(Beginning of GIVEN ENTRIES)

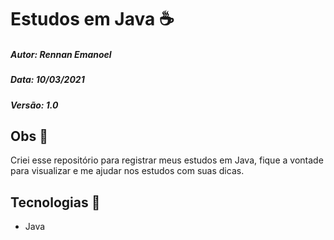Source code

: # Estudos em Java :coffee:

##### Autor: Rennan Emanoel

##### Data: 10/03/2021

##### Versão: 1.0



## Obs :orange_book:

Criei esse repositório para registrar meus estudos em Java, fique a vontade para visualizar e me ajudar nos estudos com suas dicas.

## Tecnologias :thought_balloon:

- Java

  

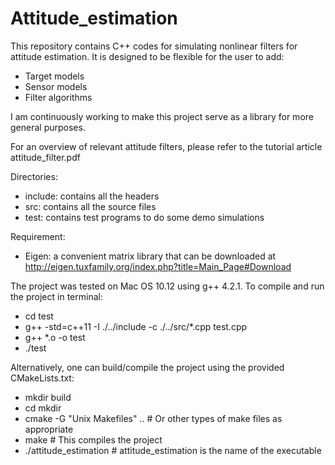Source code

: # Attitude_estimation

This repository contains C++ codes for simulating nonlinear filters for attitude estimation. 
It is designed to be flexible for the user to add:
  + Target models
  + Sensor models
  + Filter algorithms
  
I am continuously working to make this project serve as a library for more general purposes. 

For an overview of relevant attitude filters, please refer to the tutorial article attitude_filter.pdf

Directories:
  + include: contains all the headers
  + src: contains all the source files
  + test: contains test programs to do some demo simulations
 
Requirement:
  + Eigen: a convenient matrix library that can be downloaded at http://eigen.tuxfamily.org/index.php?title=Main_Page#Download
 
The project was tested on Mac OS 10.12 using g++ 4.2.1.
To compile and run the project in terminal: 
  + cd test
  + g++ -std=c++11 -I ./../include -c ./../src/*.cpp test.cpp
  + g++ *.o -o test
  + ./test

Alternatively, one can build/compile the project using the provided CMakeLists.txt:
  + mkdir build
  + cd mkdir 
  + cmake -G "Unix Makefiles" ..    # Or other types of make files as appropriate
  + make    # This compiles the project
  + ./attitude_estimation    # attitude_estimation is the name of the executable
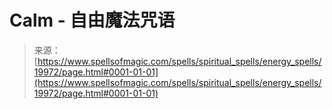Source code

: <!--yml

category: 未分类

date: 2024-06-12 19:02:22

-->

# Calm - 自由魔法咒语

> 来源：[https://www.spellsofmagic.com/spells/spiritual_spells/energy_spells/19972/page.html#0001-01-01](https://www.spellsofmagic.com/spells/spiritual_spells/energy_spells/19972/page.html#0001-01-01)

(End of GIVEN ENTRIES)

Pictures are not part of the copy. Restate everything else in the listing word for word.

**OUTPUT FOR THIS EXERCISE**.
Source code

: # Estudos em Java :coffee:

##### Autor: Rennan Emanoel

##### Data: 10/03/2021

##### Versão: 1.0



## Obs :orange_book:

Criei esse repositório para registrar meus estudos em Java, fique a vontade para visualizar e me ajudar nos estudos com suas dicas.

## Tecnologias :thought_balloon:

- Java

  

Source code

: # Attitude_estimation

This repository contains C++ codes for simulating nonlinear filters for attitude estimation. 
It is designed to be flexible for the user to add:
  + Target models
  + Sensor models
  + Filter algorithms
  
I am continuously working to make this project serve as a library for more general purposes. 

For an overview of relevant attitude filters, please refer to the tutorial article attitude_filter.pdf

Directories:
  + include: contains all the headers
  + src: contains all the source files
  + test: contains test programs to do some demo simulations
 
Requirement:
  + Eigen: a convenient matrix library that can be downloaded at http://eigen.tuxfamily.org/index.php?title=Main_Page#Download
 
The project was tested on Mac OS 10.12 using g++ 4.2.1.
To compile and run the project in terminal: 
  + cd test
  + g++ -std=c++11 -I ./../include -c ./../src/*.cpp test.cpp
  + g++ *.o -o test
  + ./test

Alternatively, one can build/compile the project using the provided CMakeLists.txt:
  + mkdir build
  + cd mkdir 
  + cmake -G "Unix Makefiles" ..    # Or other types of make files as appropriate
  + make    # This compiles the project
  + ./attitude_estimation    # attitude_estimation is the name of the executable
Source code

: <!--yml

category: 未分类

date: 2024-06-12 19:02:22

-->

# Calm - 自由魔法咒语

> 来源：[https://www.spellsofmagic.com/spells/spiritual_spells/energy_spells/19972/page.html#0001-01-01](https://www.spellsofmagic.com/spells/spiritual_spells/energy_spells/19972/page.html#0001-01-01)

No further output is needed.